YOUR GOAL: Copy, from the listing, every line in which the string "Board" is present.

EXERCISE DATA:

::::

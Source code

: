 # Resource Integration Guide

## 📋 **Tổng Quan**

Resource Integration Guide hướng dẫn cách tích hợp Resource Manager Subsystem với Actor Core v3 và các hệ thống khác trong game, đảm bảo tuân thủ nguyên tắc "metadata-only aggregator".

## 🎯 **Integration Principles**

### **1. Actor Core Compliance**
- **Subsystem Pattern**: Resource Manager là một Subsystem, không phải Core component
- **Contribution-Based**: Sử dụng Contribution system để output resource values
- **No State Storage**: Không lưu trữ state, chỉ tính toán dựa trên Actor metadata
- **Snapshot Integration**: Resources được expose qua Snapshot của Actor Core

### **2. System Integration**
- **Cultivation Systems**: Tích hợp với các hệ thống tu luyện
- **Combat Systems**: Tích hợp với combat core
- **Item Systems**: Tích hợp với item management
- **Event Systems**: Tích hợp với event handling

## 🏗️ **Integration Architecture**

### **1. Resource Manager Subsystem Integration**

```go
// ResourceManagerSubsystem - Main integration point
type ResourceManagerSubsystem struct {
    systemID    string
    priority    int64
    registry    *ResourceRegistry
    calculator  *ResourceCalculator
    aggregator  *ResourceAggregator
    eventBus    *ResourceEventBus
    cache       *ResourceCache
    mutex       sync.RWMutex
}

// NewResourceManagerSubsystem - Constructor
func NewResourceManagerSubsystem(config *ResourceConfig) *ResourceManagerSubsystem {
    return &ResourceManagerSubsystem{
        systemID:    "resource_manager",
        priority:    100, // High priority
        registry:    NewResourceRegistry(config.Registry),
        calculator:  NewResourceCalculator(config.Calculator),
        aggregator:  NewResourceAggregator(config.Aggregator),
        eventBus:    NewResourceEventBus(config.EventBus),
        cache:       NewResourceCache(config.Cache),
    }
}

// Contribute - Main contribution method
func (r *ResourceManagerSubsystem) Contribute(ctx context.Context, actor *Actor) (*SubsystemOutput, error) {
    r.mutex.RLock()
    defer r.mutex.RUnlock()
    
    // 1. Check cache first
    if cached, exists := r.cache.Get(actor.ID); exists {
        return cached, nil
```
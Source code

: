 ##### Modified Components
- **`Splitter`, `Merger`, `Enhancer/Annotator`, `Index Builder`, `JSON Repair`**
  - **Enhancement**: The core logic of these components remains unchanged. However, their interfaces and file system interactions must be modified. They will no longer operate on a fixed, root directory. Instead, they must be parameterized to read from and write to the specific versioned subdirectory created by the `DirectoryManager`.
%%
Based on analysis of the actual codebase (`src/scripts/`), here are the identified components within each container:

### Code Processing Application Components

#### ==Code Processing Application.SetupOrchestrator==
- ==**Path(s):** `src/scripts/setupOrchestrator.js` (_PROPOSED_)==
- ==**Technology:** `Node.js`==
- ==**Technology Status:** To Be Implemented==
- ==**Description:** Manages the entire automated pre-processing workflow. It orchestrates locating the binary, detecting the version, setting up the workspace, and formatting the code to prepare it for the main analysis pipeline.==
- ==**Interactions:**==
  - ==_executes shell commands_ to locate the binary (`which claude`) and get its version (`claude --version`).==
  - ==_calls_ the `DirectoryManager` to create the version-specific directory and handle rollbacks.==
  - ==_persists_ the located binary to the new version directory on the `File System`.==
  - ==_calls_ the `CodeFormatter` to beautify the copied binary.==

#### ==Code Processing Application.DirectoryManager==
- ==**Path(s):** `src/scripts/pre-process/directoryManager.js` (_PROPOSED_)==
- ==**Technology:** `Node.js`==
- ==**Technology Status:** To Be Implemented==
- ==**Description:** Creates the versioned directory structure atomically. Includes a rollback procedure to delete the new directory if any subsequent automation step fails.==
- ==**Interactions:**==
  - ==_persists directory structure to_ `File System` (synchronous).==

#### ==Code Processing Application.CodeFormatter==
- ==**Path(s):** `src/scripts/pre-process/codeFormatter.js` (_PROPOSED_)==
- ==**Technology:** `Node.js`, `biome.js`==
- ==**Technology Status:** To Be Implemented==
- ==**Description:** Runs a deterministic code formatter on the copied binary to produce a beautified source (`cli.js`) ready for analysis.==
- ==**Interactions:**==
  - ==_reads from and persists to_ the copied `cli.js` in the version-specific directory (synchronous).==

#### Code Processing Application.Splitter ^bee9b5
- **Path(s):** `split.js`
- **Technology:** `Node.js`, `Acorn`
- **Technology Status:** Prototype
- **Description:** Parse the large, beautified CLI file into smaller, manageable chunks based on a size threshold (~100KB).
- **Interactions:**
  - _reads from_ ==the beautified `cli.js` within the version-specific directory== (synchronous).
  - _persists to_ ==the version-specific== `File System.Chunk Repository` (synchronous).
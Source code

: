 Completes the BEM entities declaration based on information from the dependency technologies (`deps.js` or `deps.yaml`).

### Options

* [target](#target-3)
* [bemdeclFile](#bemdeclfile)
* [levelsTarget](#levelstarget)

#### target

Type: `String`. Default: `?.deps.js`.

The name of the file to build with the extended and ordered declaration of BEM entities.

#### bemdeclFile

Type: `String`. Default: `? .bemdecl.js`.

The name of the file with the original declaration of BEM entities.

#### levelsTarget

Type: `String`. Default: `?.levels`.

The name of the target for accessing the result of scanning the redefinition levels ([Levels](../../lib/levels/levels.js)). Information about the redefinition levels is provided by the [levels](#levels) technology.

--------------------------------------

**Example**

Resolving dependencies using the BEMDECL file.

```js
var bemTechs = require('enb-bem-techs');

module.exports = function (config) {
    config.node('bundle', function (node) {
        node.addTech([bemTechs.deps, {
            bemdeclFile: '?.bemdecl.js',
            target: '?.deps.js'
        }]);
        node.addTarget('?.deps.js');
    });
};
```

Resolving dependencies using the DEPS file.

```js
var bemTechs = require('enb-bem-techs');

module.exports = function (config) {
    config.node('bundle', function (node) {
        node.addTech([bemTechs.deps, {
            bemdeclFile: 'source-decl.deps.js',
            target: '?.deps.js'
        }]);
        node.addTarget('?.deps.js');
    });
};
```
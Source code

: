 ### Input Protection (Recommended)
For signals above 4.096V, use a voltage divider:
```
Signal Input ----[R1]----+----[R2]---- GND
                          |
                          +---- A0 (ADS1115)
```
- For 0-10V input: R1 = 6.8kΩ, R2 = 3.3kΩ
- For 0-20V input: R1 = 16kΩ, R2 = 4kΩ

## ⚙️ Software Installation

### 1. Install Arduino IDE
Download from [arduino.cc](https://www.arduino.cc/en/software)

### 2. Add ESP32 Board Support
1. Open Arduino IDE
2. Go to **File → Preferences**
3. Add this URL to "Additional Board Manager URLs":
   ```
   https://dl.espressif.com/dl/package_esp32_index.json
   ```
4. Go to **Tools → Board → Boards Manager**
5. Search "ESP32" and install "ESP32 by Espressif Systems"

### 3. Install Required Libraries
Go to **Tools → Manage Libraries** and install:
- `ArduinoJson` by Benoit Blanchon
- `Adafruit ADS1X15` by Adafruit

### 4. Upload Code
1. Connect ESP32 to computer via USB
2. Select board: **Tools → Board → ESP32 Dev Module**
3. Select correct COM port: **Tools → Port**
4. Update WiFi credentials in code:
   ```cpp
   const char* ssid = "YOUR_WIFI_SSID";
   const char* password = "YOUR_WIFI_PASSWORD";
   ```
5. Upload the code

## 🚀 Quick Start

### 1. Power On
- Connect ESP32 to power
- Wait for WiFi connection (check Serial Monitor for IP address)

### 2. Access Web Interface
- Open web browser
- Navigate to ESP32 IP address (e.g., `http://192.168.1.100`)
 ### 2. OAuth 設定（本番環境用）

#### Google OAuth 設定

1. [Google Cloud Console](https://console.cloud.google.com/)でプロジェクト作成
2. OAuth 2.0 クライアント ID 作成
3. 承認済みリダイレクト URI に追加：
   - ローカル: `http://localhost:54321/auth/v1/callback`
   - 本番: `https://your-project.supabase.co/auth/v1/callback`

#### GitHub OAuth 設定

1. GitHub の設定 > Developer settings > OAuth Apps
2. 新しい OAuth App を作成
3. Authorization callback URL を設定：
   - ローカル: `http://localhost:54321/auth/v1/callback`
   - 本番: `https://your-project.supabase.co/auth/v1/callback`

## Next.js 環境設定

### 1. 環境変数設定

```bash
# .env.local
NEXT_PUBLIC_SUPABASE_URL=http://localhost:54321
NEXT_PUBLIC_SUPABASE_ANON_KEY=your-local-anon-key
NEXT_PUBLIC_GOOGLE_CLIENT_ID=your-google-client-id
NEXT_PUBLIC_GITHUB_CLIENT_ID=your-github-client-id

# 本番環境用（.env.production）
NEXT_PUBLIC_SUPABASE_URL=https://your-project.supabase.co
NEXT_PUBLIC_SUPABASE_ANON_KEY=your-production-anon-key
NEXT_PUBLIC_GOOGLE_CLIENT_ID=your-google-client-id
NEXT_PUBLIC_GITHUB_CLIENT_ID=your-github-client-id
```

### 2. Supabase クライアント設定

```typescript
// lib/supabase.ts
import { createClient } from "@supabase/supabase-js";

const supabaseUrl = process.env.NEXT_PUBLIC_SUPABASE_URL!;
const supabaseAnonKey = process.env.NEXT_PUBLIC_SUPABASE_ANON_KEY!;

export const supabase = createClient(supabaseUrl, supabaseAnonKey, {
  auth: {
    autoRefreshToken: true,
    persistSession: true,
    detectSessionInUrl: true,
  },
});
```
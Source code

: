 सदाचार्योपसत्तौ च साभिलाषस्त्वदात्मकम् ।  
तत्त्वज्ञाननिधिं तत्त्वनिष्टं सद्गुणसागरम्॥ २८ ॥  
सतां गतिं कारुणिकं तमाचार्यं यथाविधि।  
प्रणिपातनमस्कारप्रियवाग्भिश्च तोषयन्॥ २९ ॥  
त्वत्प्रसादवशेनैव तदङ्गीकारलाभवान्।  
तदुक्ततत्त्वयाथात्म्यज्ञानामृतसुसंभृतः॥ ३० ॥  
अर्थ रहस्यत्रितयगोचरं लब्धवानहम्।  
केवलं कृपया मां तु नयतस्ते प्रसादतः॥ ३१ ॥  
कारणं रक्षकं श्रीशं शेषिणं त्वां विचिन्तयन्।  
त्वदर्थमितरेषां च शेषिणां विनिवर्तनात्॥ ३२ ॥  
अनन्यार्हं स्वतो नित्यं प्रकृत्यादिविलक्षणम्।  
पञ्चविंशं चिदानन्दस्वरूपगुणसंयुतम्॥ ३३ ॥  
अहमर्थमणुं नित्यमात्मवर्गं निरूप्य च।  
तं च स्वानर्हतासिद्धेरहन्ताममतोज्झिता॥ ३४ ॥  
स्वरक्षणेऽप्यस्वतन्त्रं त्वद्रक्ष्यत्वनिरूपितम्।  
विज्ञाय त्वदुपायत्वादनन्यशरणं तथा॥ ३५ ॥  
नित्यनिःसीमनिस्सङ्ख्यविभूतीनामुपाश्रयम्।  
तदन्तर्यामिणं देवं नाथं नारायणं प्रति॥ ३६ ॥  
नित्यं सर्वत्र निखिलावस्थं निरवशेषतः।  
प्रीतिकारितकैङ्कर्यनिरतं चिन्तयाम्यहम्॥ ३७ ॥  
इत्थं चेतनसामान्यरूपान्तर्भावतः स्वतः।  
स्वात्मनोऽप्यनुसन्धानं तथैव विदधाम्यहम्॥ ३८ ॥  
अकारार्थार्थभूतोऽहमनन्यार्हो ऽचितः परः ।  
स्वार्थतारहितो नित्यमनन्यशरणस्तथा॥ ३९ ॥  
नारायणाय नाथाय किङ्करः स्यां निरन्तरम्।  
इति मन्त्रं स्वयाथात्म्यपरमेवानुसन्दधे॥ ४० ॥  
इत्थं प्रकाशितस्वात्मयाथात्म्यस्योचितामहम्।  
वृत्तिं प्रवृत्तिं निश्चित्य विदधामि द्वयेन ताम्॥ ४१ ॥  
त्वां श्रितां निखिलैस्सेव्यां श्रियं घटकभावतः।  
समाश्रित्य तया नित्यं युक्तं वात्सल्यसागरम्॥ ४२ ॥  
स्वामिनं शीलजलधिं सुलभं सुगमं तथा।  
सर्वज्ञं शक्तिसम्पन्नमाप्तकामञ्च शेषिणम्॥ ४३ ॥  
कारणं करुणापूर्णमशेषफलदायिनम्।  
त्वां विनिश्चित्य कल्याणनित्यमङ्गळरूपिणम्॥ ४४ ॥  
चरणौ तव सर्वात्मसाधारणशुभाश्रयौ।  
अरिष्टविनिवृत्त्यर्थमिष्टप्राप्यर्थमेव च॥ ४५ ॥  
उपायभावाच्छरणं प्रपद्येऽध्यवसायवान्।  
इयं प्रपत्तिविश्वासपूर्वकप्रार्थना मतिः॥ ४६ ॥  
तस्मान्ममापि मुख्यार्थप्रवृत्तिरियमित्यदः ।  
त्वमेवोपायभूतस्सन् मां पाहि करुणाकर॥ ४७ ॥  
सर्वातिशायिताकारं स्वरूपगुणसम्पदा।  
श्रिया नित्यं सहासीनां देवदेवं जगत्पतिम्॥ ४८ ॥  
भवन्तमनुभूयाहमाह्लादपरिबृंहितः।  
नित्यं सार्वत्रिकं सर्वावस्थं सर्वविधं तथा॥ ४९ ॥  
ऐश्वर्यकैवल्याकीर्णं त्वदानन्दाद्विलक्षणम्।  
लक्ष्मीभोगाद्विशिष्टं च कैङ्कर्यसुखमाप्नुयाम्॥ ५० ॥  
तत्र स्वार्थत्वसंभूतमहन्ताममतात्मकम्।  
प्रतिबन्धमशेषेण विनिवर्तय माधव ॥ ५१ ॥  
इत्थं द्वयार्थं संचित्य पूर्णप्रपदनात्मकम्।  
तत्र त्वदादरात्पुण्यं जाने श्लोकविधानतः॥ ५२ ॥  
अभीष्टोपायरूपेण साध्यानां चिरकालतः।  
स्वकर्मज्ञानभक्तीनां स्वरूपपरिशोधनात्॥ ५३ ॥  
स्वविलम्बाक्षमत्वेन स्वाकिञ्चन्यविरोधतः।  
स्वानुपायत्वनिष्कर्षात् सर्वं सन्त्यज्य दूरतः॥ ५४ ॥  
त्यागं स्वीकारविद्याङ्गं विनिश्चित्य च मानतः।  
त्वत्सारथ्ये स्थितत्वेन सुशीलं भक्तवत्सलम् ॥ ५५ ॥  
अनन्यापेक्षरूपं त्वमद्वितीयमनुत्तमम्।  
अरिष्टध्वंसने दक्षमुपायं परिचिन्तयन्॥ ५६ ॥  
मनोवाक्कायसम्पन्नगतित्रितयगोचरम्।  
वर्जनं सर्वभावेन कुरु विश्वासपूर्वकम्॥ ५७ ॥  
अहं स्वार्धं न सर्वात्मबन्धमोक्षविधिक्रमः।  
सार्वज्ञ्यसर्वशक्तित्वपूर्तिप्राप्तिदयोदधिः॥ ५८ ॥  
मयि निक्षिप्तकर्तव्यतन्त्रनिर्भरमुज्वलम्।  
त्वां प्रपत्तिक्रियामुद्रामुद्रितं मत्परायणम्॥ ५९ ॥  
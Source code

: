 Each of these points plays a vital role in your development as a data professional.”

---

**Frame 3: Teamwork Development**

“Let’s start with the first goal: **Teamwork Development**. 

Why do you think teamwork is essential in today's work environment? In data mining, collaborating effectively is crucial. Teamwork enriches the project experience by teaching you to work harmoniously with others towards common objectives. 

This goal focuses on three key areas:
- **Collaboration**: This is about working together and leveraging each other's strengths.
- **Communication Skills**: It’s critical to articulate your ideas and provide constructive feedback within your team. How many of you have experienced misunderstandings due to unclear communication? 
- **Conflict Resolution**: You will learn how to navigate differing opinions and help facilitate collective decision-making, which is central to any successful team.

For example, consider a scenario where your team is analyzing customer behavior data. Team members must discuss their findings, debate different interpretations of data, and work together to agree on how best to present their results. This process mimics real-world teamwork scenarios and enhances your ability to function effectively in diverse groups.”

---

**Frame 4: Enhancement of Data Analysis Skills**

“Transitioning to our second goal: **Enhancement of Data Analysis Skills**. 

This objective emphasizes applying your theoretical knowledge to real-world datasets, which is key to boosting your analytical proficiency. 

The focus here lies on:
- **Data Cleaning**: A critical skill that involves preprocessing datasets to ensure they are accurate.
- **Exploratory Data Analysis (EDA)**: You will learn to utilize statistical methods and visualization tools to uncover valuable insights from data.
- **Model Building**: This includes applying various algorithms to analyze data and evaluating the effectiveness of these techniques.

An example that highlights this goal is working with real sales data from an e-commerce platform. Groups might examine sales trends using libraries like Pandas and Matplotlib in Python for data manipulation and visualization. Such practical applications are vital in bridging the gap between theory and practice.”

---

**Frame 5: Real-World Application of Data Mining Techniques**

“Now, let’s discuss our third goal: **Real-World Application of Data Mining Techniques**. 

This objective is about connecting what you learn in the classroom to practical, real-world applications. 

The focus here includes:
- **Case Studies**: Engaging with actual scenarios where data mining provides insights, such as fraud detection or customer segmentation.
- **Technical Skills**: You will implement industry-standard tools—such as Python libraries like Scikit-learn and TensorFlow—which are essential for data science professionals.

::::

RESPONSE:
### 2. Add ESP32 Board Support
3. Add this URL to "Additional Board Manager URLs":
4. Go to **Tools → Board → Boards Manager**
2. Select board: **Tools → Board → ESP32 Dev Module**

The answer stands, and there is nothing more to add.